Records contained in a dataset
┌──
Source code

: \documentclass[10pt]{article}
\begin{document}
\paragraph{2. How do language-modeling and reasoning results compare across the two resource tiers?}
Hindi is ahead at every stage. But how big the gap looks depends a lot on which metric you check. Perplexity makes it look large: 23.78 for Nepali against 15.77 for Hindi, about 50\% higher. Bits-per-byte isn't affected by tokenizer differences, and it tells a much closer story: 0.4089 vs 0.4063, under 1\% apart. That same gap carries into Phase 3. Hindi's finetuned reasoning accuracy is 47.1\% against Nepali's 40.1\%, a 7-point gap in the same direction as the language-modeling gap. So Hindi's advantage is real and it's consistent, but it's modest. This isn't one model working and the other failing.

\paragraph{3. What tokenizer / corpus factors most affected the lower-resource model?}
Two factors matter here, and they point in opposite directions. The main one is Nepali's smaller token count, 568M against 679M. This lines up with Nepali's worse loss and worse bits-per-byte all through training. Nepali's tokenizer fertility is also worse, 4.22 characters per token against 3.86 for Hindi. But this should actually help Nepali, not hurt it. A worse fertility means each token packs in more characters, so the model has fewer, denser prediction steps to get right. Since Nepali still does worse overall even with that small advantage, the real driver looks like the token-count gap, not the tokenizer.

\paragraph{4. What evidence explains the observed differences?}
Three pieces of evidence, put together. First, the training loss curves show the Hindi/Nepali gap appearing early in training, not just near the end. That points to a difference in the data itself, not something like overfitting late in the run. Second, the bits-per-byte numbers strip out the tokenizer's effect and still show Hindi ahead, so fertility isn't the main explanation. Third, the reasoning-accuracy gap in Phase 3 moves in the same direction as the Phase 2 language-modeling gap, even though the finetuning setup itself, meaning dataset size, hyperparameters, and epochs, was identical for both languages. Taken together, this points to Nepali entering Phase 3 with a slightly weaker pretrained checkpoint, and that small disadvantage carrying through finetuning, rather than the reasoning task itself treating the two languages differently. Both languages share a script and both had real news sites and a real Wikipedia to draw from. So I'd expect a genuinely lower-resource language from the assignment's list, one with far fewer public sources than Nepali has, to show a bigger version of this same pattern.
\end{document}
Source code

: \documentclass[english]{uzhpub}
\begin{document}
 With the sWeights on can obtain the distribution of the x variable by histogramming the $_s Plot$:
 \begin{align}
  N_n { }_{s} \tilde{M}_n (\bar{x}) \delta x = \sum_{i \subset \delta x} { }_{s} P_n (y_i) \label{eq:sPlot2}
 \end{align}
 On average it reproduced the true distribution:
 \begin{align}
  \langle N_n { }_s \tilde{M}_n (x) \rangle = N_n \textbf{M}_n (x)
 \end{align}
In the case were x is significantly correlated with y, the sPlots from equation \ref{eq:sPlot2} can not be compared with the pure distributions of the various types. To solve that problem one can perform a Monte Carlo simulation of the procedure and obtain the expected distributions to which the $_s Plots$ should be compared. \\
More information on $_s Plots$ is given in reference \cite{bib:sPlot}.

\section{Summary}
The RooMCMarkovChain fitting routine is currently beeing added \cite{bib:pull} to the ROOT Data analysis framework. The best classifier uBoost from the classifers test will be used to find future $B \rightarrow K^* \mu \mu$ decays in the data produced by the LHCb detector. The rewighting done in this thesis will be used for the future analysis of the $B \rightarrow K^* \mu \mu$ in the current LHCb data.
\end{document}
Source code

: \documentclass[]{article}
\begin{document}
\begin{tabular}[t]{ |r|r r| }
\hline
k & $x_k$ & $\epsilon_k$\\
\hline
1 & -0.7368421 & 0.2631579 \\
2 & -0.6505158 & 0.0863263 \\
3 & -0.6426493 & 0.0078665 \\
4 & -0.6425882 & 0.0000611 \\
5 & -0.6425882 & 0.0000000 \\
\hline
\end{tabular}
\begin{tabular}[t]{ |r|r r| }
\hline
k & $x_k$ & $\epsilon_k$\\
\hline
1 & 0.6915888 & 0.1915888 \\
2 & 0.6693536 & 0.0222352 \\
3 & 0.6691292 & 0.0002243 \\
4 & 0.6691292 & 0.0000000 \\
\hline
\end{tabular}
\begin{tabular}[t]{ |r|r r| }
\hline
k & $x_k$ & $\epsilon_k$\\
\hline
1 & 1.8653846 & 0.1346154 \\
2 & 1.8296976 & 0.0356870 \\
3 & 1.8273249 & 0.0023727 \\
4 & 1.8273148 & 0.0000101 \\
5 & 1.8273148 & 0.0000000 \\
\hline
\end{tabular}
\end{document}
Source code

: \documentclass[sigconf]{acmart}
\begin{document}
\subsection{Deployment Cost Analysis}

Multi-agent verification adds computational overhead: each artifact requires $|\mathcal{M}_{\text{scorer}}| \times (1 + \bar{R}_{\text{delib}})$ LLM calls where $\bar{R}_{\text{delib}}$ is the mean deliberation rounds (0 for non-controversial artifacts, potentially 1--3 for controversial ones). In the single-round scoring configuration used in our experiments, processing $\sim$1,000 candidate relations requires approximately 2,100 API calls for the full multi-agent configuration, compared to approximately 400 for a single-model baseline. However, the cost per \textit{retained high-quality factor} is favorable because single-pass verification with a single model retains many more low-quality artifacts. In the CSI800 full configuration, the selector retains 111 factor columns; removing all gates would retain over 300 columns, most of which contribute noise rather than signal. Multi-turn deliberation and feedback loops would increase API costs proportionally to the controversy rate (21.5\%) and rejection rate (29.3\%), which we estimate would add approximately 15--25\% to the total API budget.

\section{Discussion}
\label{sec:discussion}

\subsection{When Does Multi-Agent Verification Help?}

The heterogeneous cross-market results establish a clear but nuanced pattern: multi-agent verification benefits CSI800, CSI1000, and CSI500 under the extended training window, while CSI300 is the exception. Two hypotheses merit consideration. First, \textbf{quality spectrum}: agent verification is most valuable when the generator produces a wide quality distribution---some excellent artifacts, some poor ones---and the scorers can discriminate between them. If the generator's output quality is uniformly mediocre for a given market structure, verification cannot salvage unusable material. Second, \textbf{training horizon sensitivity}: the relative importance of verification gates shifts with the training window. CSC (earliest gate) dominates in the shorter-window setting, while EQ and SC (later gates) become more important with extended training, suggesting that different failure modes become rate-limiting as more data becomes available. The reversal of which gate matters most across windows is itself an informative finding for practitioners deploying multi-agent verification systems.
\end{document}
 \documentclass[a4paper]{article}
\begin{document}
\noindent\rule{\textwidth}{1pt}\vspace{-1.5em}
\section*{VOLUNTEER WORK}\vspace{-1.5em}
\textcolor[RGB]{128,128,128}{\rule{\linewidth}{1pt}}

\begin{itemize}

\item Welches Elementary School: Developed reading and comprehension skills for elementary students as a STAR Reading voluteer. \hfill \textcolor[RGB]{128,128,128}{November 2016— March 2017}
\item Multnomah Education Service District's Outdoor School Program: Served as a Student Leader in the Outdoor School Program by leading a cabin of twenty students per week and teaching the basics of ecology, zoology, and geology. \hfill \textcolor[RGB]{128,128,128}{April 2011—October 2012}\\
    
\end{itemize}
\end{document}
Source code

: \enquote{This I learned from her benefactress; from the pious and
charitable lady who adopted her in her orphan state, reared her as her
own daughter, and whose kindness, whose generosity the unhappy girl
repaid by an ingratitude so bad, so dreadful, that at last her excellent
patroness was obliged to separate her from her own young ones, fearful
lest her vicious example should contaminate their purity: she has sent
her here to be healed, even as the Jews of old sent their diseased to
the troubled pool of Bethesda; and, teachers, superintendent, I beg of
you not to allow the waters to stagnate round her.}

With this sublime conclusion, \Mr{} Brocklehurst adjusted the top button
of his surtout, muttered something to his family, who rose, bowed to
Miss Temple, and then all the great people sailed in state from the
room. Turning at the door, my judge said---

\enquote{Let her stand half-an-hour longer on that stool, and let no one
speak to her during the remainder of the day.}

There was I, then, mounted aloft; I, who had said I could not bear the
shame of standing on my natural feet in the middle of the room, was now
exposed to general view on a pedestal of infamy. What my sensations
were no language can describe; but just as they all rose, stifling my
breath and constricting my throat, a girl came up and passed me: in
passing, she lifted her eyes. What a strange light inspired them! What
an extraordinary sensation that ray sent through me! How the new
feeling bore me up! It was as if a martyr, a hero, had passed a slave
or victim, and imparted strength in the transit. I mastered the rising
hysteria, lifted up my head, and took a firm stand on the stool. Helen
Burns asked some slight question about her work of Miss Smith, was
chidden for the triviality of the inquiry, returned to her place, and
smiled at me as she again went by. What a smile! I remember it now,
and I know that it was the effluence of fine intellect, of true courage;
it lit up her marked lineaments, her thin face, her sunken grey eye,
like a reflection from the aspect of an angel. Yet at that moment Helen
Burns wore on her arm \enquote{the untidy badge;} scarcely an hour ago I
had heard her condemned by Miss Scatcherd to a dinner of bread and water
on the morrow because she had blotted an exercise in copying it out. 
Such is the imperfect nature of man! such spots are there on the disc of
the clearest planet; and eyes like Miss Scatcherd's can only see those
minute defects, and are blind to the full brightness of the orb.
└──
Look over the records above and filter for each line with the word "across".

\paragraph{2. How do language-modeling and reasoning results compare across the two resource tiers?}
The heterogeneous cross-market results establish a clear but nuanced pattern: multi-agent verification benefits CSI800, CSI1000, and CSI500 under the extended training window, while CSI300 is the exception. Two hypotheses merit consideration. First, \textbf{quality spectrum}: agent verification is most valuable when the generator produces a wide quality distribution---some excellent artifacts, some poor ones---and the scorers can discriminate between them. If the generator's output quality is uniformly mediocre for a given market structure, verification cannot salvage unusable material. Second, \textbf{training horizon sensitivity}: the relative importance of verification gates shifts with the training window. CSC (earliest gate) dominates in the shorter-window setting, while EQ and SC (later gates) become more important with extended training, suggesting that different failure modes become rate-limiting as more data becomes available. The reversal of which gate matters most across windows is itself an informative finding for practitioners deploying multi-agent verification systems.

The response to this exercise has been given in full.